Come accennavamo nel post "Il mito del sesso", una delle dimensioni fondamentali che evoca l'unione sessuale è quella insita nella connessione meccanica dei corpi, quel collegarsi in cui il sesso di Uno entra in quello dell'Altro e, attraverso questo collegamento, elimina le distanze.

Ogni rapporto sessuale stabilisce, appunto, una connessione, esplicitata dall'ingresso dell’Uno nell’Altro affinché di due non solo si faccia uno solo, ma probabilmente nemmeno quello.

A questo allude, ci dice Umberto Galimberti, l'etimologia che vuole sexum derivato da nexum. Come se l’incastro dei corpi ci annullasse per permetterci di accostarci allo sconosciuto che è in noi e che solo l’Altro può attivare permettendoci di rimescolarci in lui.

Si tratta, insomma, di una specie di crossing-over identitario dove il dono totale di sé e l'accoglienza totale dell'Altro, consentono, potremmo dire: "l’eiaculazione dell’individualità" in cui Io e Tu si dissolvono.

Fare l’amore, fare sesso, equivale allora ad essere con-nesso, con-sesso, all’Altro e, attraverso l’Altro, quindi, ad altre parti di sé: quelle che eravamo o che potremmo essere, quelle potipotenziali e indifferenziate espressioni dell'io che la pragmatica concretezza del quotidiano ci costringe a sublimare e che, ogni atto d'amore, ci mostra come possibile sviluppo del nostro esistere.

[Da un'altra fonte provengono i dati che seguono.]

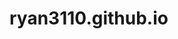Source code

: # ryan3110.github.io

<html>
<head>     
<script src="https://maps.google.com/maps/api/js?key=AIzaSyBti8vtXyYggEG4hkLi6T1rjnL6KqW00UE">
  var cur = 0;
var locations = [
    [
        "Harry Hickman Building",
        48.463761,
         -123.314096
    ],
    
    [
    		"Cornett Building",
        48.463910,
        -123.312916
    ],
    
    [
    		"Cunningham Building",
        48.462306,
        -123.312138
    ]
]

    var map = new google.maps.Map(document.getElementById('map'), {
      zoom: 15,
      center: new google.maps.LatLng(48.463649,  -123.311951),
      mapTypeId: google.maps.MapTypeId.ROADMAP
    });

    var infowindow = new google.maps.InfoWindow();

    var marker, i;

    for (i = 0; i < locations.length; i++) {  
      marker = new google.maps.Marker({
        position: new google.maps.LatLng(locations[i][1], locations[i][2]),
        map: map
      });

      google.maps.event.addListener(marker, 'click', (function(marker, i) {
        return function() {
          infowindow.setContent(locations[i][0] + "  " + locations [i][1]
          + "  " + locations [i][2] + " " + cur);
          cur++;
          infowindow.open(map, marker);
        }
      })(marker, i));
    }
    
 
  
  </script>
  </head>
  <div>
  <div id="map" style="width: 500px; height: 400px;"></div>
</div>
  </html>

Così letta la sessualità non è solo il momento del piacere e del godimento, ma restituisce tutta la sua carica formativa e tras-formativa. Il mio sesso, connesso al sesso dell’Altro, fa allora risuonare territori sconosciuti o apparentemente dimenticati da tornare a dimorare o provare a sperimentare sempre insieme all’Altro ma, questa volta, connessi con lui nella vita, per così dire, reale, rinnovando continuamente quella conoscenza di me e quel desiderio di me che rendono l’amore potenzialmente immortale.